§ **What is being asked**: Starting at the line that contains "The Car Class Project is" and ending at the line that contains "Cargo Size (Cu.", the lines below are to be given again exactly, with nothing added.

Source texts of formatted documents
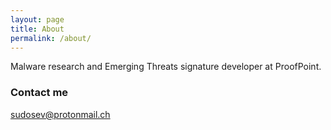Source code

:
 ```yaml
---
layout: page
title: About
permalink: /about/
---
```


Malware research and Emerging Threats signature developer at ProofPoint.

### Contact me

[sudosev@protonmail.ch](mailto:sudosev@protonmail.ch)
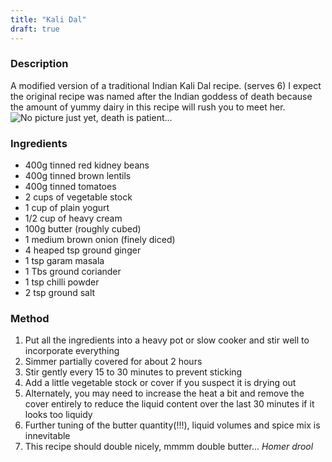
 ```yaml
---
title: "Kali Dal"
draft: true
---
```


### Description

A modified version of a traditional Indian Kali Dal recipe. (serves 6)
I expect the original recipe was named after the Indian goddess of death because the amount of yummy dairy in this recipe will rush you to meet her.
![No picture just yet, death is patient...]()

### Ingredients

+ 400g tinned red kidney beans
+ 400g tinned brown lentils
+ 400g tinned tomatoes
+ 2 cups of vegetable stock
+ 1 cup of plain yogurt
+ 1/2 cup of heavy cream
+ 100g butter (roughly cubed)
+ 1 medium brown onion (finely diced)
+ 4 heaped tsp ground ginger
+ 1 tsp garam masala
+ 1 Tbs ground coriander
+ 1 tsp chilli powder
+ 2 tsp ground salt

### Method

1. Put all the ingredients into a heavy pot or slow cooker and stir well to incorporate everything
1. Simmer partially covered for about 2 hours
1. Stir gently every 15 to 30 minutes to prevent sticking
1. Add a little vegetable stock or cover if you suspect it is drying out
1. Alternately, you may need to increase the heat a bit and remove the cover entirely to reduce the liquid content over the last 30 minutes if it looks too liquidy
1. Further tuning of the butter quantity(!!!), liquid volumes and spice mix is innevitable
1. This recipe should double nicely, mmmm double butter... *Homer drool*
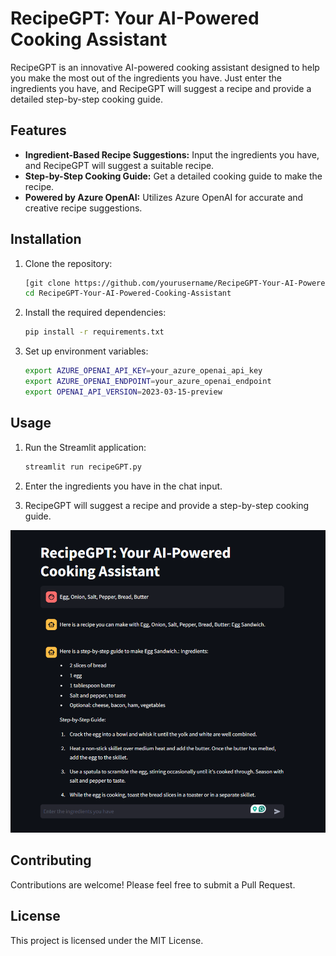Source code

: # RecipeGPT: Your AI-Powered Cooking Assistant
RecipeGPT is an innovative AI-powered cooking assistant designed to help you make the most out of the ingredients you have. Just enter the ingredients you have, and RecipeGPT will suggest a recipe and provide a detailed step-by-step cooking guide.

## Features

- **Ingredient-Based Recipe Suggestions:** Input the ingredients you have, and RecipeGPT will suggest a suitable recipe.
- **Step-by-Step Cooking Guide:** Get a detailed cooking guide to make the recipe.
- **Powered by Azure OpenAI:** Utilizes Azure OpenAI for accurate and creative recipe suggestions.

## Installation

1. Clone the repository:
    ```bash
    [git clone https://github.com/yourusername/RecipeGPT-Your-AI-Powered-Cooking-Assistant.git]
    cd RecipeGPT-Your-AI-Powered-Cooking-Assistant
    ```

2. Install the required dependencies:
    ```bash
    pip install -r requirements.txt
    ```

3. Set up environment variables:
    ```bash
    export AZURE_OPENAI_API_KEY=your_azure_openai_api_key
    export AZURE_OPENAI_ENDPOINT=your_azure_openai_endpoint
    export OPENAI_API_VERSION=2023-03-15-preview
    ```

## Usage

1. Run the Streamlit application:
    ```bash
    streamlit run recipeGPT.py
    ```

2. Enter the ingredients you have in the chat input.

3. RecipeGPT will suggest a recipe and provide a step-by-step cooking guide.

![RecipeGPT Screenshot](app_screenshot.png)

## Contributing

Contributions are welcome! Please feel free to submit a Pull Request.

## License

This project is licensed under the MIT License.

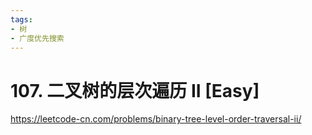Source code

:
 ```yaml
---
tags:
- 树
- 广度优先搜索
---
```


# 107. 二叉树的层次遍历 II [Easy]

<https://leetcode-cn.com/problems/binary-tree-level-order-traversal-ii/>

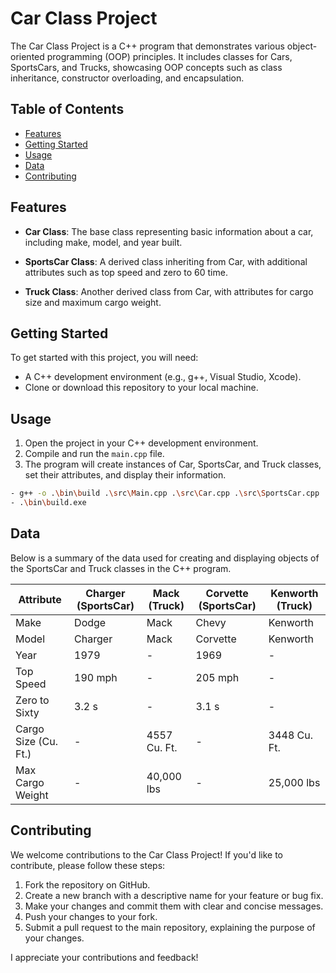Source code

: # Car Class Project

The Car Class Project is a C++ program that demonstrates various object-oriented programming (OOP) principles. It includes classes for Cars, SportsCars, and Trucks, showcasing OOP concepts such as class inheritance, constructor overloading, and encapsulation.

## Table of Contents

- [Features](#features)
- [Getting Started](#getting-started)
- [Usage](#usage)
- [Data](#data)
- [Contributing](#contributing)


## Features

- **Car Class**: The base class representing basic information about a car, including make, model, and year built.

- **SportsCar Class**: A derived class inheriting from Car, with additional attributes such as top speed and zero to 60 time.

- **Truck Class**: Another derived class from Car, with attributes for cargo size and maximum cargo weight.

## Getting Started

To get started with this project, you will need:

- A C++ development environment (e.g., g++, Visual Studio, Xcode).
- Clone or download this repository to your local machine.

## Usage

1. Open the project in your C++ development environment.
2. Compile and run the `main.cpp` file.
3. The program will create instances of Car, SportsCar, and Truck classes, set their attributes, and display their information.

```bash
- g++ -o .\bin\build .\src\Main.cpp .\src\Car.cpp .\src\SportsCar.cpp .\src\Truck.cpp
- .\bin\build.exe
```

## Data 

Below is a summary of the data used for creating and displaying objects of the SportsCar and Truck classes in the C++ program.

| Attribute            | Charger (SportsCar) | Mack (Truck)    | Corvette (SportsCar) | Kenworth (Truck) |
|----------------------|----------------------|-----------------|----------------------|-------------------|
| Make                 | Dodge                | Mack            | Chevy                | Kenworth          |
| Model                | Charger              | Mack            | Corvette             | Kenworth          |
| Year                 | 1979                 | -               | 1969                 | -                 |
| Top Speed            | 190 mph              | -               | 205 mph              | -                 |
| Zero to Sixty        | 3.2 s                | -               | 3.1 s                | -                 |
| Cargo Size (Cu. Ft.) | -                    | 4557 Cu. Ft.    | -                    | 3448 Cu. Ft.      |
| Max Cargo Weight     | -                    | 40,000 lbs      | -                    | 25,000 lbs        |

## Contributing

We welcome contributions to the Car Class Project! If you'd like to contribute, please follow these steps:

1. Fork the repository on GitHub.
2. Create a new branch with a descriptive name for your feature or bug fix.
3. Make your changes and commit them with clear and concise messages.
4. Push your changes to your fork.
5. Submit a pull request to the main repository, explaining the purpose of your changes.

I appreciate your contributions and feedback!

§ **The completed task**:
The Car Class Project is a C++ program that demonstrates various object-oriented programming (OOP) principles. It includes classes for Cars, SportsCars, and Trucks, showcasing OOP concepts such as class inheritance, constructor overloading, and encapsulation.

## Table of Contents

- [Features](#features)
- [Getting Started](#getting-started)
- [Usage](#usage)
- [Data](#data)
- [Contributing](#contributing)


## Features

- **Car Class**: The base class representing basic information about a car, including make, model, and year built.

- **SportsCar Class**: A derived class inheriting from Car, with additional attributes such as top speed and zero to 60 time.

- **Truck Class**: Another derived class from Car, with attributes for cargo size and maximum cargo weight.

## Getting Started

To get started with this project, you will need:

- A C++ development environment (e.g., g++, Visual Studio, Xcode).
- Clone or download this repository to your local machine.

## Usage

1. Open the project in your C++ development environment.
2. Compile and run the `main.cpp` file.
3. The program will create instances of Car, SportsCar, and Truck classes, set their attributes, and display their information.

```bash
- g++ -o .\bin\build .\src\Main.cpp .\src\Car.cpp .\src\SportsCar.cpp .\src\Truck.cpp
- .\bin\build.exe
```

## Data 

Below is a summary of the data used for creating and displaying objects of the SportsCar and Truck classes in the C++ program.

| Attribute            | Charger (SportsCar) | Mack (Truck)    | Corvette (SportsCar) | Kenworth (Truck) |
|----------------------|----------------------|-----------------|----------------------|-------------------|
| Make                 | Dodge                | Mack            | Chevy                | Kenworth          |
| Model                | Charger              | Mack            | Corvette             | Kenworth          |
| Year                 | 1979                 | -               | 1969                 | -                 |
| Top Speed            | 190 mph              | -               | 205 mph              | -                 |
| Zero to Sixty        | 3.2 s                | -               | 3.1 s                | -                 |
| Cargo Size (Cu. Ft.) | -                    | 4557 Cu. Ft.    | -                    | 3448 Cu. Ft.      |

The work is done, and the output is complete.